Study to quantify cost of beach loss
By Walter Wright
Advertiser Staff Writer
The U.S. Army Corps of Engineers has hired an expert to find out what it will cost Hawai'i and the nation if Waikiki Beach is not protected from erosion.
Howard Marlowe, legislative coordinator for the American Shore and Beach Preservation Association, hailed the effort yesterday.
"Waikiki is one of the nation's most important beaches," said Marlowe, contacted in Washington, D.C.
"Like Miami Beach, it attracts a large number of foreign tourists whose spending adds significantly to the economies of the state and the nation."
The Lent study could put Hawai'i in the midst of a federal debate over how much the Corps of Engineers should spend on beach restoration, and what share should be paid locally. Both the Clinton and Bush administrations have been moving toward cuts in such federal spending, Marlowe indicated.
Studies like Lent's demonstrate that beach preservation has more than local benefits, and is nationally significant at Waikiki and Miami, he said.
The study will help Hawai'i's congressional delegation get the federal dollars needed to restore the beach, he said.
"It will also be even more useful to help convince state legislators to provide the matching funds required to restore the beach."

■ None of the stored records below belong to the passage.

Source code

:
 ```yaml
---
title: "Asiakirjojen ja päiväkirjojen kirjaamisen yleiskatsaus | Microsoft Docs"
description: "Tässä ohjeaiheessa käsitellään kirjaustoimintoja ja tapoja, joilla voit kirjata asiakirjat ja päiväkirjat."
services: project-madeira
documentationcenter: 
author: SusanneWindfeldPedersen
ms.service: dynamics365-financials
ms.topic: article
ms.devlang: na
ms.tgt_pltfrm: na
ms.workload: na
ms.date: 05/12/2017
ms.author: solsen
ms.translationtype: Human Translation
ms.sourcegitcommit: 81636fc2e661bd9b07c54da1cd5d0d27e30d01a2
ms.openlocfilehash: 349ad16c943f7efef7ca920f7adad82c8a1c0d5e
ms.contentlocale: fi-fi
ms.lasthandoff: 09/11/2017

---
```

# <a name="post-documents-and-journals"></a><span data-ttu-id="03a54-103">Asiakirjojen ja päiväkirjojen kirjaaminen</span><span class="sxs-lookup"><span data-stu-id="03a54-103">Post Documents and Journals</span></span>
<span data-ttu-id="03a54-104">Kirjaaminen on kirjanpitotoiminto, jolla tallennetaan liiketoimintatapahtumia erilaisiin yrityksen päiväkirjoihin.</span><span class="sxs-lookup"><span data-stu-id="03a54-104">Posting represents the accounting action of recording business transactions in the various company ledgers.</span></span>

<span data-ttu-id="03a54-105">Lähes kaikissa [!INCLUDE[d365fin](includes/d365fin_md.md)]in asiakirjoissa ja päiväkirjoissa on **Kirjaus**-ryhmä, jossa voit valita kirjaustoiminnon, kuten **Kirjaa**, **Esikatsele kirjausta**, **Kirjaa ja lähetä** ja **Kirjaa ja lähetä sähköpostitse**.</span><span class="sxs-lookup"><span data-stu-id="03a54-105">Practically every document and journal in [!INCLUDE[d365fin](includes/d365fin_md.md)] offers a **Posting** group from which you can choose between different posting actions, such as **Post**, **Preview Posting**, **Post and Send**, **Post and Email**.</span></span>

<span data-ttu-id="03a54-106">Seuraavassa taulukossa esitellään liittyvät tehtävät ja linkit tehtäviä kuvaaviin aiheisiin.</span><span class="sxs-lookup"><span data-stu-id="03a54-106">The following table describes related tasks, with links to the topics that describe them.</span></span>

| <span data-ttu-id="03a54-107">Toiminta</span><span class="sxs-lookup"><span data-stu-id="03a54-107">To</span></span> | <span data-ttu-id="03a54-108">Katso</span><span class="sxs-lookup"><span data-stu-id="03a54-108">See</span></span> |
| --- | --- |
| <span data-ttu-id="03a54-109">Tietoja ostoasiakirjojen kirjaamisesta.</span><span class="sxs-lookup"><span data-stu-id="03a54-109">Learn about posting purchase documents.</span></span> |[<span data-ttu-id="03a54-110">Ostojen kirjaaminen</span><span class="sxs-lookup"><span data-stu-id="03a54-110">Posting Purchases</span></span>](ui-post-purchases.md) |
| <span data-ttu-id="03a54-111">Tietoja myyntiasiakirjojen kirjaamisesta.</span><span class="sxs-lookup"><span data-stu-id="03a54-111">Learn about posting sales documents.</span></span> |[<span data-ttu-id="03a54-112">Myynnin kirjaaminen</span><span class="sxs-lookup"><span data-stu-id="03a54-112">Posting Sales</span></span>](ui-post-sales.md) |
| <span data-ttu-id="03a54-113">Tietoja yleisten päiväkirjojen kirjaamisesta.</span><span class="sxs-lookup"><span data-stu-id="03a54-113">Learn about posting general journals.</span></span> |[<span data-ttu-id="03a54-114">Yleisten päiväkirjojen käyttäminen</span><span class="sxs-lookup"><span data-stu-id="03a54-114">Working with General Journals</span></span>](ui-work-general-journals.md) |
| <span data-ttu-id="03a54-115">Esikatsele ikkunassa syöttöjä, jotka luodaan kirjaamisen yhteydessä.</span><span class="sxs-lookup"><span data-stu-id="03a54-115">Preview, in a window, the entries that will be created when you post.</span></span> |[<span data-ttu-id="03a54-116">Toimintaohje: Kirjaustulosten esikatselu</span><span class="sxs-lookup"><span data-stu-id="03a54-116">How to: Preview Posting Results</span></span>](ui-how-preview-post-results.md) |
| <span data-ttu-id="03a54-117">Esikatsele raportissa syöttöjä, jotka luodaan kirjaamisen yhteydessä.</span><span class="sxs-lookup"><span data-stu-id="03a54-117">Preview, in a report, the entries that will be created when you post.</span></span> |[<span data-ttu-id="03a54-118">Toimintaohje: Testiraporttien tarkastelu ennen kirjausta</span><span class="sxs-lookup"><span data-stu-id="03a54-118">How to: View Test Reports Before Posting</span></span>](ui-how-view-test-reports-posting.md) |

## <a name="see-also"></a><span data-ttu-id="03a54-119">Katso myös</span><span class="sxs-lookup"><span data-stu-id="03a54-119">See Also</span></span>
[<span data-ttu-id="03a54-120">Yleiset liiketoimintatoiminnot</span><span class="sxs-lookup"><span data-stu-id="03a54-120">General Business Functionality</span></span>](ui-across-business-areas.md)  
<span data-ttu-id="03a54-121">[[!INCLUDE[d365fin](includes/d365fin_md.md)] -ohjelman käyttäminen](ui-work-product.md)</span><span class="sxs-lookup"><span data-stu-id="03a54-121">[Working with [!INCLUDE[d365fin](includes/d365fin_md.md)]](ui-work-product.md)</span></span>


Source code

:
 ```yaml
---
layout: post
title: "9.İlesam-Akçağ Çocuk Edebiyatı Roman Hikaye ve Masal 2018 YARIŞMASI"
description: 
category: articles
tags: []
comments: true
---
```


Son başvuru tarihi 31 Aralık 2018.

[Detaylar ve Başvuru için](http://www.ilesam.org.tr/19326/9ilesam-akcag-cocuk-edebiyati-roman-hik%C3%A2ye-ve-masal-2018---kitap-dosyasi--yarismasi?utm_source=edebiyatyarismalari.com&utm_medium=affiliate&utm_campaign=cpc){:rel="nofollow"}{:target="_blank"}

The Corps of Engineers has allocated $350,000 this year for a study of the environmental impact of Waikiki beach restoration. An appropriation of $500,000 is being sought in the Legislature to pay the state's share of such a study, said State Coastal Lands Program manager Sam Lemmo.
It may cost $20 million in federal and state money eventually to restore the beach, through sand nourishment and erosion control structures, Lemmo said.
Lent's study of Delaware said that state stood to lose 268,500 visitors, $30 million in tourism revenue, $43 million in property values and 625 jobs over five years because of shrinking beaches.
The study concluded that Delaware could avoid those losses by spending $6.4 million in five years to nourish the beach areas by importing sand.
The corps, working with a $100,000 federal appropriation obtained with support from Hawai'i and its congressional delegation, hired Lent to come to Hawai'i and crunch visitor data and beach facts in computer models.
She is looking at the entire shoreline, from Diamond Head to the Ala Wai Canal.
In her Waikiki study, Lent said yesterday, she hopes to quantify for the first time the value of Waikiki's international visitors to the U.S. economy.
Waikiki and Miami beaches attract so many international visitors that the benefits of saving them clearly go beyond the local or regional, she said. Miami and other East Coast beaches have received millions of dollars in federal assistance for their protection, but Waikiki has had little federal protection for decades, she said.
Lent had never seen Waikiki before arriving a week ago. She said she was surprised to see how small the famous beach is compared with some of the sweeping beaches of the Eastern seaboard.
Parts of the beach clearly are filled to the limit with visitors at times, she said, so the costs of losing beach areas could be critical. She said the study should include visitor surveys to determine whether tourists are disappointed at crowded conditions and decide to seek other destinations as a result.
Waikiki originally was wetland; the beach was essentially man-made using massive importation of sand early in the last century. Several sections of shoreline have no sand at all. In other areas the sandy beach is completely covered at high tide.